Когда Саша учился в последних классах кадетского корпуса, Макулова, приехав в Москву, снова стала навещать Любовь Алексеевну. Тут она старалась повлиять на Сашу. Она уговаривала его не переходить в военное училище, а поступить в университет, жить уроками, учиться и быть среди передовой молодежи своего времени. Она всячески пропагандировала свои революционные идеи. От нее Саша в надлежащем освещении узнал о декабристах, о деятельности революционных организаций, о революционном терроре.

Любовь Алексеевна была в отчаянии, она считала, что сестра не имеет права сбивать с толку Сашу, который с детства был неуравновешенным, вспыльчивым мальчиком. Эти разговоры только возбуждали в нем протест против жесткой дисциплины, которая царила в корпусе.

В то время Саша увлекался писанием лирических стихотворений, которые он показывал тете Кате. Она считала их талантливыми, но несодержательными и решила повести его к Лиодору Ивановичу Пальмину, с которым была в хороших, дружеских отношениях. Пальмин не видел в стихах Куприна настоящего поэтического дара и посоветовал ему попробовать себя в прозе.

По словам Любови Алексеевны, ни с кем другим из семьи Куприных Пальмин знаком не был и не встречался.

Из этого рассказа мне стало ясно, что впервые симпатии к революционному движению пробудила в душе Александра Ивановича его тетка, княжна Макулова, шестидесятница и, по-видимому, народоволка, поскольку ее хорошо знали И. К. Михайловский и А. И. Иванчин-Писарев.

Как-то раз, когда Куприн был в редакции «Русского богатства», Иванчин-Писарев сказал ему: {62}

— А ваша тетушка, княжна Макулова, в свое время была прекрасным конспиратором, ее княжеский титул служил отличным прикрытием нашего революционного кружка.

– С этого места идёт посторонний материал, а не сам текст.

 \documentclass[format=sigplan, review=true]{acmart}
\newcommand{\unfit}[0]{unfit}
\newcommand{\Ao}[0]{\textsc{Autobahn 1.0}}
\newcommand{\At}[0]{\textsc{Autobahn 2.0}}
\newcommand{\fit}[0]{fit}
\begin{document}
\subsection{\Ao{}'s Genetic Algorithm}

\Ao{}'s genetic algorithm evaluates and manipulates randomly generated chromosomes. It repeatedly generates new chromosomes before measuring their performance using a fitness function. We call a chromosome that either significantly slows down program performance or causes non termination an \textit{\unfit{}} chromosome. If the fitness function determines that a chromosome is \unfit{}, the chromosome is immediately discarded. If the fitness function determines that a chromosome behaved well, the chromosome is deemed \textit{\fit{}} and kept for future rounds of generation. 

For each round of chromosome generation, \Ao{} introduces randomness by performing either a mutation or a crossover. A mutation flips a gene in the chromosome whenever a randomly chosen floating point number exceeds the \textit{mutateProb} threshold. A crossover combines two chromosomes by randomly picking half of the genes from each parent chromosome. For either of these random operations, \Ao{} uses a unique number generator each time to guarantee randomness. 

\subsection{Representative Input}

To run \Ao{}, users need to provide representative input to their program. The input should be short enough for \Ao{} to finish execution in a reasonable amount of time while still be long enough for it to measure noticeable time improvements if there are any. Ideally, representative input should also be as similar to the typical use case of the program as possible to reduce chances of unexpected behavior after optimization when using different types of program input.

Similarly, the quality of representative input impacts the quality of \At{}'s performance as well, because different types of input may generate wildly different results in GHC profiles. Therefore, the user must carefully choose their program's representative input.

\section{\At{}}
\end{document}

Александру Ивановичу было очень неловко сознаться, что он ничего не знает о тете Кате.

* * *

В послеобеденное время, около двух часов, заходили к нам на дачу иногда бродячие артисты — старик с шарманкой, лет тринадцати мальчик Сережа, акробат, и с ними дрессированный белый пудель. Как только раздавались звуки шарманки, к нашей даче стягивались зрители — турки-каменщики, работавшие на соседней даче, няньки с детьми с других дач и просто случайные прохожие.